The Shifting Power Balance Among Growth Drivers
RIA growth has consistently come from a handful of sources:
- Capital markets (the primary growth driver for a decade until the Fed rate hikes);
- Mergers and acquisitions;
- Traditional referrals from clients and centers of influence, such as attorneys and mortgage brokers;
- Custodian referral programs (the basket where some firms currently put all their eggs); and
- Business expansion—adding new offerings, like tax planning, or developing niches based on technology or specific service experiences.
The fact is traditional channels are losing effectiveness. Asset growth and M&A activity have cooled. Referrals still supply the most significant stream of new clients, but they no longer look like an inexhaustible source. That’s especially true given firms’ reliance on a few founders and rainmakers despite a looming succession crisis.
At the same time, many new channels aren’t yet living up to their promise. Purchased leads aren’t converting well. Younger demographics are still not generating revenue. And most firms haven’t even dipped their toe into digital channels.
Bright, self-reflective firms have thought hard about this situation. And most have reached the same conclusion.
The engine that brought RIAs here is still puttering along. But it just doesn’t have the steam to make it up the next hill. For that, they’re going to need a whole new growth engine. One that’s repeatable, scalable and sustainable into the future.
What a Sustainable Growth Engine Looks Like
A new, more durable growth engine isn’t combined from random search ads and LinkedIn posts. It’s built with intention from the inside out.
Start at the core of your business, beginning with the fanatical alignment of your vision, values and target markets. Uncover your firm’s true differentiation in your story, your reason why and the essence of what makes you unique. What is it your mission to accomplish, and for whom? Bring that same fanaticism to a hyper-targeted ideal client profile and corresponding client experience.

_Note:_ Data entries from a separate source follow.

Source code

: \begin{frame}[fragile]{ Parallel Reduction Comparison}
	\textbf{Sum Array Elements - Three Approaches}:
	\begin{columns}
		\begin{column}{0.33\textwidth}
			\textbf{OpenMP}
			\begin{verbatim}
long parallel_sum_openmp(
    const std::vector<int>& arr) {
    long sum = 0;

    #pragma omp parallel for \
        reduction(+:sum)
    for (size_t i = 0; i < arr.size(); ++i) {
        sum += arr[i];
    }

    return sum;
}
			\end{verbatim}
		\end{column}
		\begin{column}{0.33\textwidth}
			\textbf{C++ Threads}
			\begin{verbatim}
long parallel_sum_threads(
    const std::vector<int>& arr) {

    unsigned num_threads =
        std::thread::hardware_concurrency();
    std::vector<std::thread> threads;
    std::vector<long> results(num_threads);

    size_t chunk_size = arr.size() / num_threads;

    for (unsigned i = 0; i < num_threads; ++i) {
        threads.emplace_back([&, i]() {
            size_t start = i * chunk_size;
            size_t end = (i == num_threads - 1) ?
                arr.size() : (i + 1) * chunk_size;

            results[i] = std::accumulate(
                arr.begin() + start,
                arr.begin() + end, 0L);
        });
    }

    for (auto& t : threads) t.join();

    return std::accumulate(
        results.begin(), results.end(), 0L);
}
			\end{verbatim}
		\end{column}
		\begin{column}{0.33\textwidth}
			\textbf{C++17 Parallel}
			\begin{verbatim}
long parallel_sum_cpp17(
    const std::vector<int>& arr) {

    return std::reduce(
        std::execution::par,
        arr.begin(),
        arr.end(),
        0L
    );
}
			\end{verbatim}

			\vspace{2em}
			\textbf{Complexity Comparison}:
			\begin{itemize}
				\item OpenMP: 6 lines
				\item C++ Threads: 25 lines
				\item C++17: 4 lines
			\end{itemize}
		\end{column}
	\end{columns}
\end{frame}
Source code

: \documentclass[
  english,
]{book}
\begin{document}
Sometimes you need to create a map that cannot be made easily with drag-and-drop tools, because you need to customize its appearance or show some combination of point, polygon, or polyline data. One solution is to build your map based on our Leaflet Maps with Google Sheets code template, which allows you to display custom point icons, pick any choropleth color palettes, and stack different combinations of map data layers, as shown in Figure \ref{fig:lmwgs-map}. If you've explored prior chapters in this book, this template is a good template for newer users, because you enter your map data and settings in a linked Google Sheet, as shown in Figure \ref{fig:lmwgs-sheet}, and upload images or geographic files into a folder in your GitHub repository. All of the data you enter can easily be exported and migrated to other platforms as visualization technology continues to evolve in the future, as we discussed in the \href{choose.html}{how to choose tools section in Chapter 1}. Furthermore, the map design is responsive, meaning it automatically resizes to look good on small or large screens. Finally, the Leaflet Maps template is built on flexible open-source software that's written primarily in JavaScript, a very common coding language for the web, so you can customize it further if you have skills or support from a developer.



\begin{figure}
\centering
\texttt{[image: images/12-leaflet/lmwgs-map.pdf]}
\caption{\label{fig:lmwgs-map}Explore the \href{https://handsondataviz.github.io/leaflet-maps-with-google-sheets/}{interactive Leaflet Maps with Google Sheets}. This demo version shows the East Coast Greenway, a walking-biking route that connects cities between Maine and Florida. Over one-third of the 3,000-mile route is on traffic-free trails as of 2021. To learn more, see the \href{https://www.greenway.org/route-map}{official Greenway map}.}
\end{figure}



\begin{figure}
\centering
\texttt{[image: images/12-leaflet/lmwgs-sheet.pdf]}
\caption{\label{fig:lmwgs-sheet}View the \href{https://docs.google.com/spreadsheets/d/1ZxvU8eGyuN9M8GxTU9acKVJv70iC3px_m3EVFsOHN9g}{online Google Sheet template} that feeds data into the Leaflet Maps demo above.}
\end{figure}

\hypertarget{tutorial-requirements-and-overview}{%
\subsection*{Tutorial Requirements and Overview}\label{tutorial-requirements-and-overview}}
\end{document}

Creating and demanding alignment of your core is essential to building a growth engine that will get you up and over all the mountains ahead.
Reorient your organization to harness each individual’s unique abilities to drive growth. Whether a team member is a front-of-house advisor, a sales executive, an ops staffer or a potential thought leader, everyone has a role to play—and needs to be held accountable for results.
Then, you’ll need an infrastructure to support your team with built-in coaching, marketing resources and accountability tools.
Only then are you ready to focus on the outward-facing parts of your growth engine. Look at the ways you engage your targets. Are you offering compelling value to your clients, prospects and community? How can you optimize the pathway from the top of the funnel to closing the deal? Can you create digital content that matters to your target market and put it in the right places to improve reach? Are you running paid ads to get more eyes on content that converts?
When inside and outside work together synergistically, you have a robust and resilient engine for growth.
Who Will Pull Out Front?
Some firms will take the lead in engineering a new growth machine. In my experience, there are three distinct groups among RIAs:
- Large national RIAs with sophisticated marketing departments and dedicated digital teams who are very successful at lead generation. These include names like Fisher, Mercer, Edelman and Brighton-Jones (whom I’ve interviewed as part of FiComm’s growth series).
- Smaller local or regional RIAs you might not have heard of are crushing digital lead generation—like Adam Cmejla at Integrated Planning and Wealth Management.
- The other 90% of the industry which includes RIAs who have never dabbled in digital marketing and have no idea where to begin.
The large national RIAs are real pros. Like big companies in most industries today, they may face rising digital cost per lead and lower conversion ratios. But they’re sophisticated enough and have the scale to figure things out.
However, the local and regional RIAs are driving growth at a transformative pace. They’re doing digital right: they are clear on their true differentiators, hyper-focusing on specific target markets, building influence online, creating relationships online, and only then trying to convert online.
As for the remaining 90%, the digital innocents? They may start from the furthest behind, but they also have the greatest opportunity to optimize their engines right from the start. If your business falls into this category, now is your chance to shine.
The End of the Line—and a New Start
I understand RIAs feel reluctant to abandon the methods that got them this far. But it might be the only way forward.
That’s because consumers are in the driver’s seat now. They want to seek out information and develop relationships online. The trend holds across age, income, net worth, and every other demographic you can name. Clients no longer rely on traditional sales channels alone—and neither can the advisors who serve them. The engine that got you here can’t take you where you need to go now.
The good news is your next ride is already here. And it promises to take your business a lot further.